Agnieszka Jasik – „W porządku” – Teatr im. Stefana Batorego

Oni istnieją naprawdę!

Tak jak Tadeusz Kotarbiński, polski filozof, logik i etyk, twórca etyki niezależnej, tak samo jak klasa Ib uznała, ze porządek trzeba robić, nieporządek zrobi się sam.

Spektakl „W porządku” opowiada o grupie psychologów, którzy niekonwencjonalnie podchodzą do swych pacjentów. Ich różne problemy skłaniają grupę do stosowania nowych metod, co raz to wymyślniejszych. W przypadku kobiety zbyt zapracowanej, by cieszyć się życiem, mającej dość tuszy ludzkiej, jeden z psychologów proponuje, jak Stieg Larsson z sagi „Millenium”: jeżeli ktoś grozi Ci pistoletem, załatw sobie większy. W tym wypadku znajdź sobie więcej przyjaciół!
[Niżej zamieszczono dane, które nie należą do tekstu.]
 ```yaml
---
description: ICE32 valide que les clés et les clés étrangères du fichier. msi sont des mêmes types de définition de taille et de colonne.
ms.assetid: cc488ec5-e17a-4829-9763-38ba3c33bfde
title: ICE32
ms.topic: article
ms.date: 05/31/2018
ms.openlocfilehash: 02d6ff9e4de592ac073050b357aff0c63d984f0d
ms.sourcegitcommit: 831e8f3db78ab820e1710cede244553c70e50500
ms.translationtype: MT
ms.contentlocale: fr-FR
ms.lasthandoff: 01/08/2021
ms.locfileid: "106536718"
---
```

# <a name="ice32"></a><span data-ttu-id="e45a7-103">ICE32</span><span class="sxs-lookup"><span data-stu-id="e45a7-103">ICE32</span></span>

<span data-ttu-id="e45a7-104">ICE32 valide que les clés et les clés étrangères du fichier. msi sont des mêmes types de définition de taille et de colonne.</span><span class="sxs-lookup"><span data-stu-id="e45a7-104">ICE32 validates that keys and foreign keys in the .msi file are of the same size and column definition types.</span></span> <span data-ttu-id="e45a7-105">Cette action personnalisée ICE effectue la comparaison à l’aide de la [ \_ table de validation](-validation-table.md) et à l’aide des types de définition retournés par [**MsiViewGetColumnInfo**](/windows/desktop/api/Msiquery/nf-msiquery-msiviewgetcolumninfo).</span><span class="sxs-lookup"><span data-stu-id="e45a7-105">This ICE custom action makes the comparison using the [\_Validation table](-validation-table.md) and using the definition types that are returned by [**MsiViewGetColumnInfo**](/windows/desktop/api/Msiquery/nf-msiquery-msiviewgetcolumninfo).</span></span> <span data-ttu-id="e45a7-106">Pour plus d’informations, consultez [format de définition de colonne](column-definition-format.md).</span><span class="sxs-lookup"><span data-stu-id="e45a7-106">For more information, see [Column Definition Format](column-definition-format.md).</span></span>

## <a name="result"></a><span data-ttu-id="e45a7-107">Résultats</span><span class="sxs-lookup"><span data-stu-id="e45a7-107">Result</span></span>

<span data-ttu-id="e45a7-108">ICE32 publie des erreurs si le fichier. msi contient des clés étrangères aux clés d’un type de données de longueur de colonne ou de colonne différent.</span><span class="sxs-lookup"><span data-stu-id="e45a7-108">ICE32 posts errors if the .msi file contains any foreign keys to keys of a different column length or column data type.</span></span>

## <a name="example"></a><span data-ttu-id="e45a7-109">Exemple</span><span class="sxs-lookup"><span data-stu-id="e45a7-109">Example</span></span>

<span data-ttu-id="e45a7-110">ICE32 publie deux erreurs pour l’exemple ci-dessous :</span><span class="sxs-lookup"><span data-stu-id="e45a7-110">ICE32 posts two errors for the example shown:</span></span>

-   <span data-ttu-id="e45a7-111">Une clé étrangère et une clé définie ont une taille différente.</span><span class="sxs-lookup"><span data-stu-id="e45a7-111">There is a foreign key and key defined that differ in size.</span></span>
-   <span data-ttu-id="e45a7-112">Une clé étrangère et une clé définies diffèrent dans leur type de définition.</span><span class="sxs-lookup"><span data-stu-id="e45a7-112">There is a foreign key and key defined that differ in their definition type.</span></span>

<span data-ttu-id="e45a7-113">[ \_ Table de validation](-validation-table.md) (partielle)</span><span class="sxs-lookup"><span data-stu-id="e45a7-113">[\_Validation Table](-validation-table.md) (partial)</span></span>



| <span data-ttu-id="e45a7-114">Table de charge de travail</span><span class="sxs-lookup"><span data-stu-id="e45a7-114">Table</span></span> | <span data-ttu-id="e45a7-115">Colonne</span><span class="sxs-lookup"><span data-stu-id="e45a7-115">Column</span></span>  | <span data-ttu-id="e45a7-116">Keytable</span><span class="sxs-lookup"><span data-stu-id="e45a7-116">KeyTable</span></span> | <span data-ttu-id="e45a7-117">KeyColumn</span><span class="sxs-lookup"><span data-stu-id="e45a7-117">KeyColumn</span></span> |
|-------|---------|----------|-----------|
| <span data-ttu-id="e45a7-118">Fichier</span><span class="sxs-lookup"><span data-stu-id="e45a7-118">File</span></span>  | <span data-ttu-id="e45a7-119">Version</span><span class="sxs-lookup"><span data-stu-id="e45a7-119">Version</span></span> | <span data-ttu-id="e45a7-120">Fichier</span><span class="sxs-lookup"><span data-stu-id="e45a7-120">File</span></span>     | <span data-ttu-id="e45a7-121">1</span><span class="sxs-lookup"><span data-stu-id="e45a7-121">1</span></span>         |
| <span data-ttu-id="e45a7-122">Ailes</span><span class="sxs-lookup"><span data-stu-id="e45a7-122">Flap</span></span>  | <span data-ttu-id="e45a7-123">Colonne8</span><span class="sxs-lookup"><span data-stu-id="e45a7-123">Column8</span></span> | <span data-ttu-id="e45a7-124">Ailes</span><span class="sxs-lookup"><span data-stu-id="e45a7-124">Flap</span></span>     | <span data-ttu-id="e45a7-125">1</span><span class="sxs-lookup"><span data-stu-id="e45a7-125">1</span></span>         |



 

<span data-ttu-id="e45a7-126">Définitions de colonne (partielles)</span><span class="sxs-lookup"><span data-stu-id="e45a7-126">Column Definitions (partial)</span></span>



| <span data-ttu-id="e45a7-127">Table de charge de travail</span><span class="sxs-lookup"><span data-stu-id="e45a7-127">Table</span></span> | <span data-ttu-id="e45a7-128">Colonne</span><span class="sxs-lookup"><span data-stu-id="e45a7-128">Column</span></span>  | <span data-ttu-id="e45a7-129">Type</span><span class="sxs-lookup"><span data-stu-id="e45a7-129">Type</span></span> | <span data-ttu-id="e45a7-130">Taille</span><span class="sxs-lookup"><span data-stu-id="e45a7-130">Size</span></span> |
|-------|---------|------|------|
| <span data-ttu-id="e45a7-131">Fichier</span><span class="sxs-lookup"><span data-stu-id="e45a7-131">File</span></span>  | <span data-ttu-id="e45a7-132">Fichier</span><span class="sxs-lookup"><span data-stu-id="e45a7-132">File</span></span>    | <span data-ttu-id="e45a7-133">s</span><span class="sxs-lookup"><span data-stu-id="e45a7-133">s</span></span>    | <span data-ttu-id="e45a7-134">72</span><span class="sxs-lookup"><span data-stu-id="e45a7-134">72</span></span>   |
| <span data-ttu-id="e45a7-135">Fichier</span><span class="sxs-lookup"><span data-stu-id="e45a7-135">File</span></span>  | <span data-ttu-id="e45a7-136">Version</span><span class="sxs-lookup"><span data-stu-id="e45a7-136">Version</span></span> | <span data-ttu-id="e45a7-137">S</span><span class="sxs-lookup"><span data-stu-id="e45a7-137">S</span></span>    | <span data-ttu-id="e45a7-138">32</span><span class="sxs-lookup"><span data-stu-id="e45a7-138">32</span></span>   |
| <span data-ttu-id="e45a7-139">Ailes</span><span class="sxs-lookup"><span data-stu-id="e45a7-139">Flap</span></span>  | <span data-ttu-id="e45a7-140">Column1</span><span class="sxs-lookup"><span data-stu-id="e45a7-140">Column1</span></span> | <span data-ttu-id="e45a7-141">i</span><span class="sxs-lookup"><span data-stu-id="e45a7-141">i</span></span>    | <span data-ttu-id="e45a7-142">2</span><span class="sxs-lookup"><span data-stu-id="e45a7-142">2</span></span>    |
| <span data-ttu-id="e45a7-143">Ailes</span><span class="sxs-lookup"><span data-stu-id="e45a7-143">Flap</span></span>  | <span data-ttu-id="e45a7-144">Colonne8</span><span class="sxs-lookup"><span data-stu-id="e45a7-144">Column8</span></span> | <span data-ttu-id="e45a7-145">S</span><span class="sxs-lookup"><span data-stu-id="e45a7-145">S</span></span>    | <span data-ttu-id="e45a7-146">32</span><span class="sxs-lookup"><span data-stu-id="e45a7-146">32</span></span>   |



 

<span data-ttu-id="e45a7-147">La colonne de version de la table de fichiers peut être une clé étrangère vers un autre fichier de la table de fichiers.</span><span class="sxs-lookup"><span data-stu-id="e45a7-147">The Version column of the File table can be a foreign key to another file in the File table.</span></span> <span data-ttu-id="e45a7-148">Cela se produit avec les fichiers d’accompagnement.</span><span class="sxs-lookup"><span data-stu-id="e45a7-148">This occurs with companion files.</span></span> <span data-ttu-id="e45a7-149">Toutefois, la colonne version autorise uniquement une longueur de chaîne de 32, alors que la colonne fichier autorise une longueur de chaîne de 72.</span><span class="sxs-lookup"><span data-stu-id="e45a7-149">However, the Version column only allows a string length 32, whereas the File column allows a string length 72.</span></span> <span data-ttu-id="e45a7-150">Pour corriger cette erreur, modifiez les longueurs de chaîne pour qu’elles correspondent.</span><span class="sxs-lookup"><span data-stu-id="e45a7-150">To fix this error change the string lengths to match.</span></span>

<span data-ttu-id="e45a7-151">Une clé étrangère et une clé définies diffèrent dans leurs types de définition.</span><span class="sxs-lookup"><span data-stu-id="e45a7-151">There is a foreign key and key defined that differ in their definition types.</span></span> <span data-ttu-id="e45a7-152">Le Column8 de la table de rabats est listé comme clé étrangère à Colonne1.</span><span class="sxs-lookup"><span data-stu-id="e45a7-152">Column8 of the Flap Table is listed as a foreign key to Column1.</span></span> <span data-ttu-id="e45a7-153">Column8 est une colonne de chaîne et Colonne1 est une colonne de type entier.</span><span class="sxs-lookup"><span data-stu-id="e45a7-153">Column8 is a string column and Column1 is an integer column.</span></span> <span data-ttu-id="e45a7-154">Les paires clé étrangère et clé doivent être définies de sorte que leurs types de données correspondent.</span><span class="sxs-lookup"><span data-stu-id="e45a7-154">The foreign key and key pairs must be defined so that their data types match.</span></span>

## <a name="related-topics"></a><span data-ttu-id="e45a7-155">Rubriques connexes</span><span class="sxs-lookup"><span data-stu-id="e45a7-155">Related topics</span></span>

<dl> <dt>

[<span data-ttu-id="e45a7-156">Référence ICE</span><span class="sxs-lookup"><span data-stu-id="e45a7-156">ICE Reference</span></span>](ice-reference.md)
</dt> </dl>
Debiut klasy był na pewno udany. Prosta fabuła miała w celu rozśmieszenie widza, ale również ukazanie nowego spojrzenia na rzeczywistość i nurtujące nas problemy. Erich Maria Remarque, podobnie jak zwariowana trupa psychologów, problem niedoszłego samobójcy kwituje, że samotność, prawdziwa samotność bez złudzeń, to stan poprzedzający obłęd lub samobójstwo. Może nie była to bardzo dobra gra aktorska, jak w przypadku Roksany Gramatyki, która recytowała „Lokomotywę” Juliana Tuwima, w taki sposób, że krew w żyłach zaczęła mi szybciej płynąć. Jednak z pewnością, jak na pierwszą klasę, dawali wrażenie pewnych siebie na scenie. Przejęzyczenia czy poprawianie się, gdy źle wypowiedziało się słowo dawało wrażenie prawdziwości osób występujących. Gdyby nie te drobne potknięcia nie potrafiłaby, uwierzyć, że klasy pierwsze mogą tak pewnie czuć się na scenie.

Było zabawnie. Mam nadzieję, że za rok, może dwa,  gdy znów będą wystawiać spektakl na Festiwalu Teatralnym, nie popełnią błędu klasy IIa z tamtego roku i nie wystawią spektaklu, który zamiast ich uskrzydlić, pociągnie grupę na dno.